Jessie Reyez will perform “Illuminate” at BMO Field today as part of Toronto’s local World Cup opening ceremonies, singing a duet originally recorded with Palestinian‑Chilean pop star Elyanna and included on this year’s official FIFA World Cup album.
The hometown appearance places Reyez on a stacked roster that also features Alanis Morissette, Michael Bublé and Alessia Cara, and comes in a week that is unusually heavy for the Brampton‑raised singer: her fourth album, A Little Vengeance, drops on Friday and she turns 35 the same day.
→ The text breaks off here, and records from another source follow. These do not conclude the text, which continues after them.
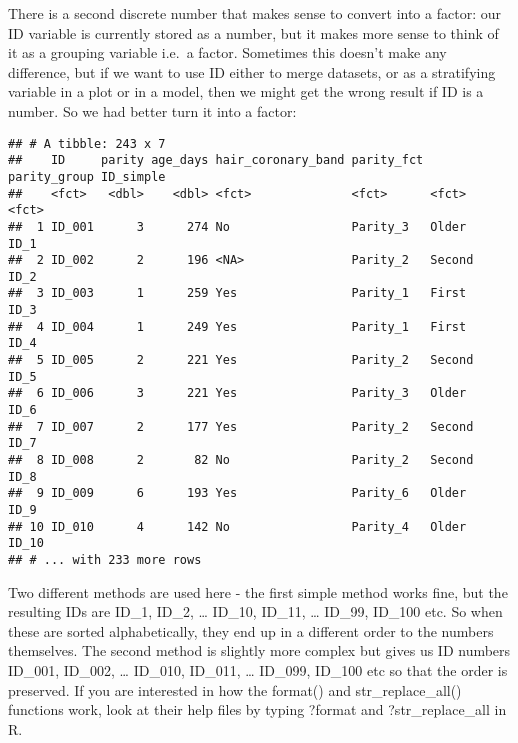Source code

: \documentclass[
]{article}
\newenvironment{Shaded}{\begin{snugshade}}{\end{snugshade}}
\newcommand{\DataTypeTok}[1]{\textcolor[rgb]{0.13,0.29,0.53}{#1}}
\newcommand{\KeywordTok}[1]{\textcolor[rgb]{0.13,0.29,0.53}{\textbf{#1}}}
\newcommand{\NormalTok}[1]{#1}
\newcommand{\OperatorTok}[1]{\textcolor[rgb]{0.81,0.36,0.00}{\textbf{#1}}}
\newcommand{\StringTok}[1]{\textcolor[rgb]{0.31,0.60,0.02}{#1}}
\begin{document}
There is a second discrete number that makes sense to convert into a
factor: our ID variable is currently stored as a number, but it makes
more sense to think of it as a grouping variable i.e.~a factor.
Sometimes this doesn't make any difference, but if we want to use ID
either to merge datasets, or as a stratifying variable in a plot or in a
model, then we might get the wrong result if ID is a number. So we had
better turn it into a factor:

\begin{Shaded}
\end{Shaded}

\begin{verbatim}
## # A tibble: 243 x 7
##    ID     parity age_days hair_coronary_band parity_fct parity_group ID_simple
##    <fct>   <dbl>    <dbl> <fct>              <fct>      <fct>        <fct>    
##  1 ID_001      3      274 No                 Parity_3   Older        ID_1     
##  2 ID_002      2      196 <NA>               Parity_2   Second       ID_2     
##  3 ID_003      1      259 Yes                Parity_1   First        ID_3     
##  4 ID_004      1      249 Yes                Parity_1   First        ID_4     
##  5 ID_005      2      221 Yes                Parity_2   Second       ID_5     
##  6 ID_006      3      221 Yes                Parity_3   Older        ID_6     
##  7 ID_007      2      177 Yes                Parity_2   Second       ID_7     
##  8 ID_008      2       82 No                 Parity_2   Second       ID_8     
##  9 ID_009      6      193 Yes                Parity_6   Older        ID_9     
## 10 ID_010      4      142 No                 Parity_4   Older        ID_10    
## # ... with 233 more rows
\end{verbatim}

Two different methods are used here - the first simple method works
fine, but the resulting IDs are ID\_1, ID\_2, \ldots{} ID\_10, ID\_11,
\ldots{} ID\_99, ID\_100 etc. So when these are sorted alphabetically,
they end up in a different order to the numbers themselves. The second
method is slightly more complex but gives us ID numbers ID\_001,
ID\_002, \ldots{} ID\_010, ID\_011, \ldots{} ID\_099, ID\_100 etc so
that the order is preserved. If you are interested in how the format()
and str\_replace\_all() functions work, look at their help files by
typing ?format and ?str\_replace\_all in R.
\end{document}
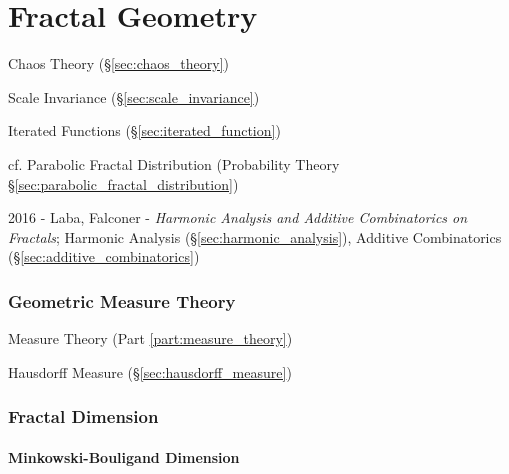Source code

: \part{Fractal Geometry}\label{sec:fractal_geometry}

Chaos Theory (\S\ref{sec:chaos_theory})

Scale Invariance (\S\ref{sec:scale_invariance})

Iterated Functions (\S\ref{sec:iterated_function})

cf. Parabolic Fractal Distribution (Probability Theory
\S\ref{sec:parabolic_fractal_distribution})

2016 - Laba, Falconer - \emph{Harmonic Analysis and Additive Combinatorics on
  Fractals}; Harmonic Analysis (\S\ref{sec:harmonic_analysis}), Additive
Combinatorics (\S\ref{sec:additive_combinatorics})



\section{Geometric Measure Theory}\label{sec:geometric_measure_theory}

\fist Measure Theory (Part \ref{part:measure_theory})

\fist Hausdorff Measure (\S\ref{sec:hausdorff_measure})



\section{Fractal Dimension}\label{sec:fractal_dimension}

\subsection{Minkowski-Bouligand Dimension}
\label{sec:minkowski_bouligand}

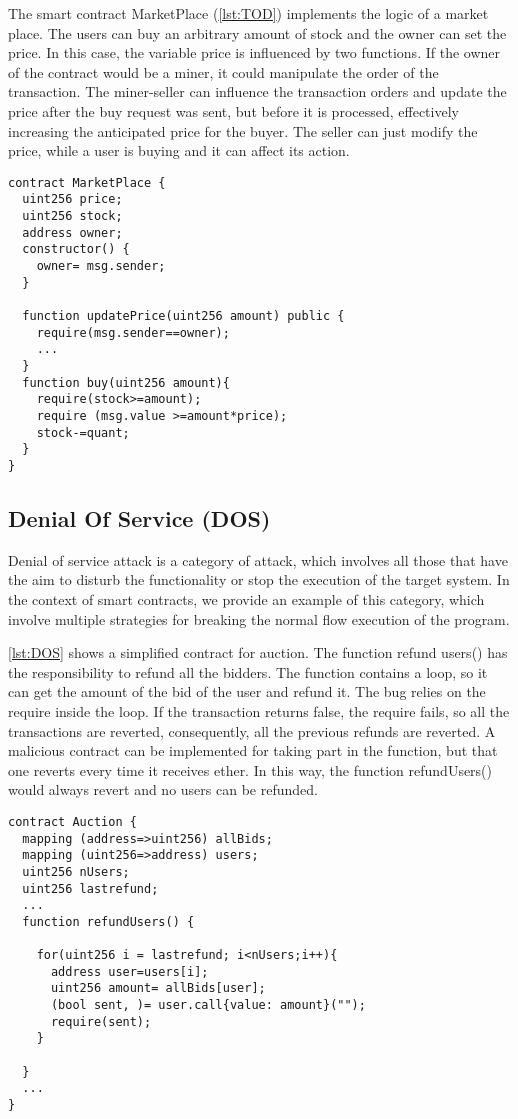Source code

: \documentclass[a4paper,sigconf, language=french,
language=german, language=spanish, language=english]{acmart}
\begin{document}
The smart contract MarketPlace (\autoref{lst:TOD}) implements the logic of a market place. The users can buy an arbitrary amount of stock and the 
owner can set the price. In this case, the variable price is influenced by two functions. If the owner of the contract would be a miner, it could 
manipulate the order of the transaction. The miner-seller can inﬂuence the transaction orders and update the price after the buy request was 
sent, but before it is processed, eﬀectively increasing the anticipated price for the buyer. The seller can just modify the price, while a user is buying and it can affect its action.

\begin{lstlisting}[language=Solidity,caption={Transaction Ordering Dependence},label={lst:TOD}]
contract MarketPlace {
  uint256 price;
  uint256 stock;
  address owner;
  constructor() {
    owner= msg.sender;
  }
  
  function updatePrice(uint256 amount) public {
    require(msg.sender==owner);
    ...
  }
  function buy(uint256 amount){
    require(stock>=amount);
    require (msg.value >=amount*price);
    stock-=quant;
  }
}
\end{lstlisting}

\subsection{Denial Of Service (DOS)} 
Denial of service attack is a category of attack, which involves all those that have the aim to 
disturb the functionality or stop the execution of the target system. In the context of smart contracts, we provide an example of this category, 
which involve multiple strategies for breaking the normal flow execution of the program.

\autoref{lst:DOS} shows a simplified contract for auction. The function refund users() has the responsibility to refund all the bidders. 
The function contains a loop, so it can get the amount of the bid of the user and refund it. The bug relies on the require inside the loop. If the transaction returns false, 
the require fails, so all the transactions are reverted, consequently, all the previous refunds are reverted. A malicious contract can be implemented for taking part in the function, but 
that one reverts every time it receives ether. In this way, the function refundUsers() would always revert and no users can be refunded.

\begin{lstlisting}[language=Solidity,caption={Denial of Service/Out of Gas},label={lst:DOS}]
contract Auction {
  mapping (address=>uint256) allBids;
  mapping (uint256=>address) users;
  uint256 nUsers;
  uint256 lastrefund;
  ... 
  function refundUsers() {
    
    for(uint256 i = lastrefund; i<nUsers;i++){
      address user=users[i];
      uint256 amount= allBids[user];
      (bool sent, )= user.call{value: amount}("");
      require(sent);
    }

  }
  ... 
}
\end{lstlisting}
\end{document}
The scale of that overlap is the story’s heft. A Little Vengeance is a 17‑track set, Reyez’s fourth full album following last year’s Paid in Memories LP and the March EP $till Paid. Reyez described the week bluntly: “It’s a big week. It’s f — ing terrifying... Everything has just fallen into the same day now and in my home city, so I have the logistics of organizing family and cousins and everything else and, well, thank God for concealer ’cause the bags under my eyes are hidden well enough.”
Context matters: the performance is tied to Toronto’s opening ceremonies at BMO Field and the song she will sing, “Illuminate,” is part of the World Cup’s official soundtrack, giving the appearance both local resonance and international exposure. Reyez has been steadily busy—she released the poetry book Words of a Goat Princess in 2023, followed last year by The People’s Purge: Words of a Goat Princess Volume and the acclaimed LP Paid in Memories—and she has said, “I don’t ever really stop.”
That steady pace creates tension. Reyez has insisted the collision of events was not planned: “The synchronicity of an album release, the Toronto opening ceremony and her birthday was completely accidental.” Still, the practical squeeze is real—on Tuesday she was en route through downtown Toronto to a World Cup dress rehearsal, and she told a phone interviewer she felt “combustible” ahead of release week. “On the day after release day I feel like I can exhale. I’ll be OK. With everything right now, I’m just combustible,” she said.
What to expect at BMO Field: Reyez will perform “Illuminate,” the duet with Elyanna, as part of the ceremony’s music sequence. The slot pairs her hometown profile with international tournament visibility and positions the track alongside performances by other major Canadian acts. Reyez has joked to lighten the load—“You know the meme where the dog’s in a burning house going, ‘Everything’s fine’? That’s how I feel.”—and even quipped, “Nah, I’m gonna do ‘Still D.R.E.,’” underscoring the mix of nerves and levity she’s managing.
Practical detail for readers: the appearance is today at BMO Field during Toronto’s opening ceremonies; Reyez has been preparing through rehearsals this week. Her new album A Little Vengeance arrives Friday, the same day she marks her 35th birthday, and will be the immediate yardstick for how the World Cup performance translates into sales and streams.
The next clear marker is Friday: the album release. Reyez has said she expects relief the day after the record drops—“On the day after release day I feel like I can exhale. I’ll be OK.”—which answers the immediate question of what follows the BMO Field spotlight. For anyone watching today, the practical takeaway is simple: this is a hometown moment staged at the start of an international tournament with an album and a milestone birthday waiting on the other side.